[Plain-text document sources]
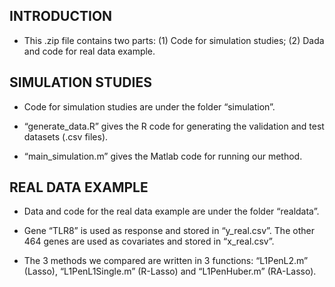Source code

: INTRODUCTION
------------
 * This .zip file contains two parts: (1) Code for simulation studies; (2) Dada and code for real data example. 

SIMULATION STUDIES
------------------
 * Code for simulation studies are under the folder “simulation”.

 * “generate_data.R” gives the R code for generating the validation and test datasets (.csv files). 

 * “main_simulation.m” gives the Matlab code for running our method.

REAL DATA EXAMPLE
-----------------
 * Data and code for the real data example are under the folder “realdata”.

 * Gene “TLR8” is used as response and stored in “y_real.csv”. The other 464 genes are used as covariates and stored in “x_real.csv”. 

 * The 3 methods we compared are written in 3 functions: “L1PenL2.m” (Lasso), “L1PenL1Single.m” (R-Lasso) and “L1PenHuber.m” (RA-Lasso).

**Activity**
Set down the data above word for word, leaving every picture out.

**Solution for this task**
Source code

: INTRODUCTION
------------
 * This .zip file contains two parts: (1) Code for simulation studies; (2) Dada and code for real data example. 

SIMULATION STUDIES
------------------
 * Code for simulation studies are under the folder “simulation”.

 * “generate_data.R” gives the R code for generating the validation and test datasets (.csv files). 

 * “main_simulation.m” gives the Matlab code for running our method.

REAL DATA EXAMPLE
-----------------
 * Data and code for the real data example are under the folder “realdata”.

 * Gene “TLR8” is used as response and stored in “y_real.csv”. The other 464 genes are used as covariates and stored in “x_real.csv”. 

 * The 3 methods we compared are written in 3 functions: “L1PenL2.m” (Lasso), “L1PenL1Single.m” (R-Lasso) and “L1PenHuber.m” (RA-Lasso).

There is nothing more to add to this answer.